# Your instructions
Leaving out the images, return the data below exactly as it is written.

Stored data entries
+ + + + +
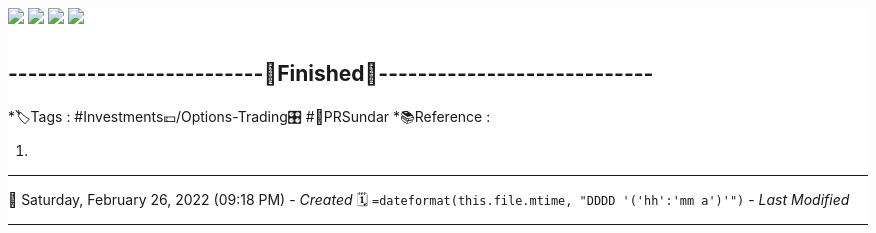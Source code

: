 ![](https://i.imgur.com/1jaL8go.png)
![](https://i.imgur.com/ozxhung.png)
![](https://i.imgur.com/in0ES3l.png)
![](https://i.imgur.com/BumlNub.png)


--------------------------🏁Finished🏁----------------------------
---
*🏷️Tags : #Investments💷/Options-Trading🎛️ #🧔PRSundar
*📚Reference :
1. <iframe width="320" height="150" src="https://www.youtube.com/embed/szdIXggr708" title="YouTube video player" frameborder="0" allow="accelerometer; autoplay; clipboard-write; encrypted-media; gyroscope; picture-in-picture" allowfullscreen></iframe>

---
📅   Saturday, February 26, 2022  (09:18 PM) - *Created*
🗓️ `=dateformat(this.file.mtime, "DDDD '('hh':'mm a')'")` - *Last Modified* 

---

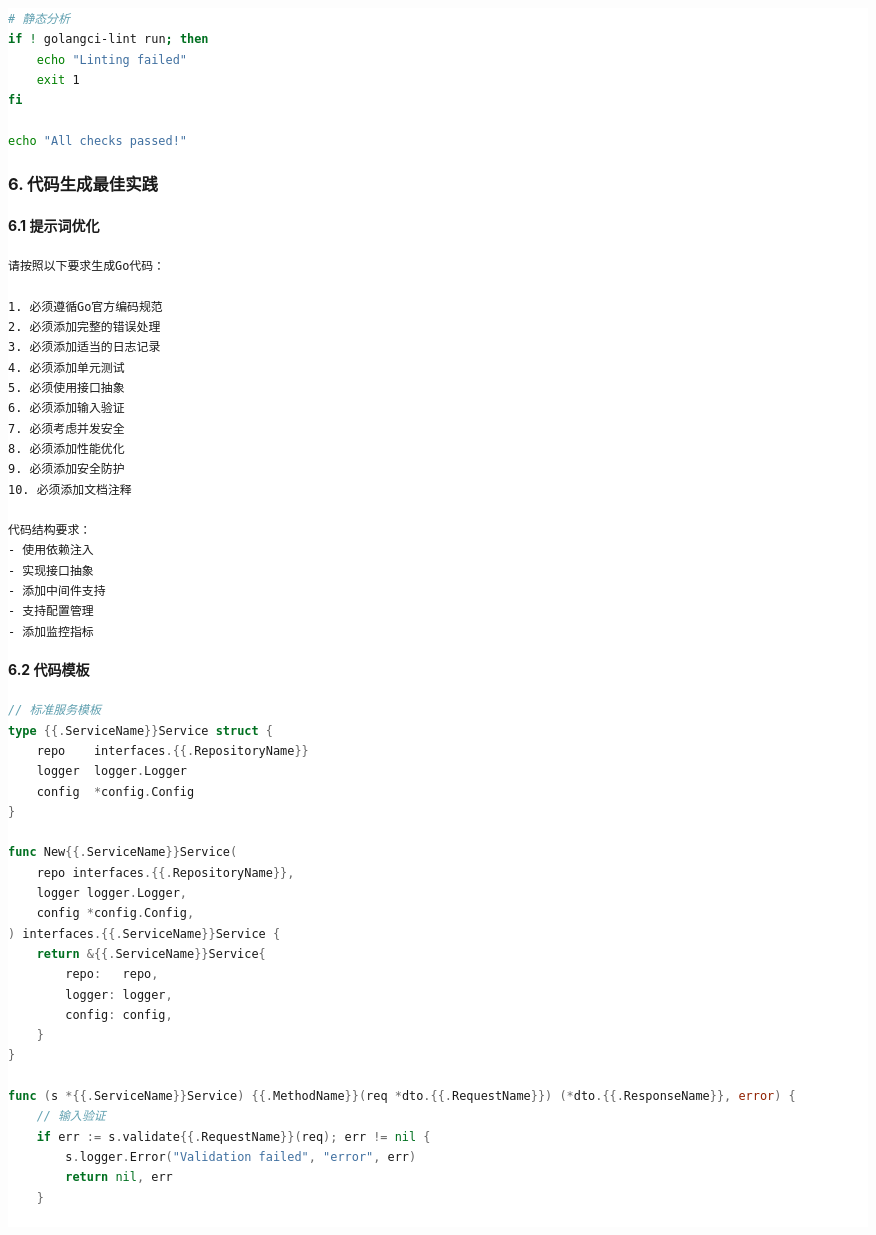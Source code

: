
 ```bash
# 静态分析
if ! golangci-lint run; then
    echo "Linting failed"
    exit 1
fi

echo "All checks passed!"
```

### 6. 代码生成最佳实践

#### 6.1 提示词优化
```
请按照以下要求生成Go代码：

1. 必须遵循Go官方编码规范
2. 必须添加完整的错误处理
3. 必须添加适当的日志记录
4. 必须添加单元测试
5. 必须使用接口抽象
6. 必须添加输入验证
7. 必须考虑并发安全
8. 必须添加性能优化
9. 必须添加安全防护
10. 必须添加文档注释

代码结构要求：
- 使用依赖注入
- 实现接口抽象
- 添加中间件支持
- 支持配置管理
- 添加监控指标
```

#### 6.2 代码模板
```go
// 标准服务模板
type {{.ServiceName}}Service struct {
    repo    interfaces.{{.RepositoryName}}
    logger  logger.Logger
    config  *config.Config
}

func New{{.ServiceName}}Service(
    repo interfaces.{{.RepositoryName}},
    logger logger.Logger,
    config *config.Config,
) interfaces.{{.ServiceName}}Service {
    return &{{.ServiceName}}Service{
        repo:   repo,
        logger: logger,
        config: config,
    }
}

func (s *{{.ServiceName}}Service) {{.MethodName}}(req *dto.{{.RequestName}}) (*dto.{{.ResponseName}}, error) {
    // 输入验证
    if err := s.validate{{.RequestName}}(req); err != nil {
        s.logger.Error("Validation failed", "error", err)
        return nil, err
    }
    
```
+ + + + +
# Solution for this problem
Source code

: ![](https://i.imgur.com/1jaL8go.png)
![](https://i.imgur.com/ozxhung.png)
![](https://i.imgur.com/in0ES3l.png)
![](https://i.imgur.com/BumlNub.png)


--------------------------🏁Finished🏁----------------------------
---
*🏷️Tags : #Investments💷/Options-Trading🎛️ #🧔PRSundar
*📚Reference :
1. <iframe width="320" height="150" src="https://www.youtube.com/embed/szdIXggr708" title="YouTube video player" frameborder="0" allow="accelerometer; autoplay; clipboard-write; encrypted-media; gyroscope; picture-in-picture" allowfullscreen></iframe>

---
📅   Saturday, February 26, 2022  (09:18 PM) - *Created*
🗓️ `=dateformat(this.file.mtime, "DDDD '('hh':'mm a')'")` - *Last Modified* 

---

Source code

:
 ```bash
# 静态分析
if ! golangci-lint run; then
    echo "Linting failed"
    exit 1
fi

echo "All checks passed!"
```

### 6. 代码生成最佳实践

#### 6.1 提示词优化
```
请按照以下要求生成Go代码：

1. 必须遵循Go官方编码规范
2. 必须添加完整的错误处理
3. 必须添加适当的日志记录
4. 必须添加单元测试
5. 必须使用接口抽象
6. 必须添加输入验证
7. 必须考虑并发安全
8. 必须添加性能优化
9. 必须添加安全防护
10. 必须添加文档注释

代码结构要求：
- 使用依赖注入
- 实现接口抽象
- 添加中间件支持
- 支持配置管理
- 添加监控指标
```

#### 6.2 代码模板
```go
// 标准服务模板
type {{.ServiceName}}Service struct {
    repo    interfaces.{{.RepositoryName}}
    logger  logger.Logger
    config  *config.Config
}

func New{{.ServiceName}}Service(
    repo interfaces.{{.RepositoryName}},
    logger logger.Logger,
    config *config.Config,
) interfaces.{{.ServiceName}}Service {
    return &{{.ServiceName}}Service{
        repo:   repo,
        logger: logger,
        config: config,
    }
}

func (s *{{.ServiceName}}Service) {{.MethodName}}(req *dto.{{.RequestName}}) (*dto.{{.ResponseName}}, error) {
    // 输入验证
    if err := s.validate{{.RequestName}}(req); err != nil {
        s.logger.Error("Validation failed", "error", err)
        return nil, err
    }
    
```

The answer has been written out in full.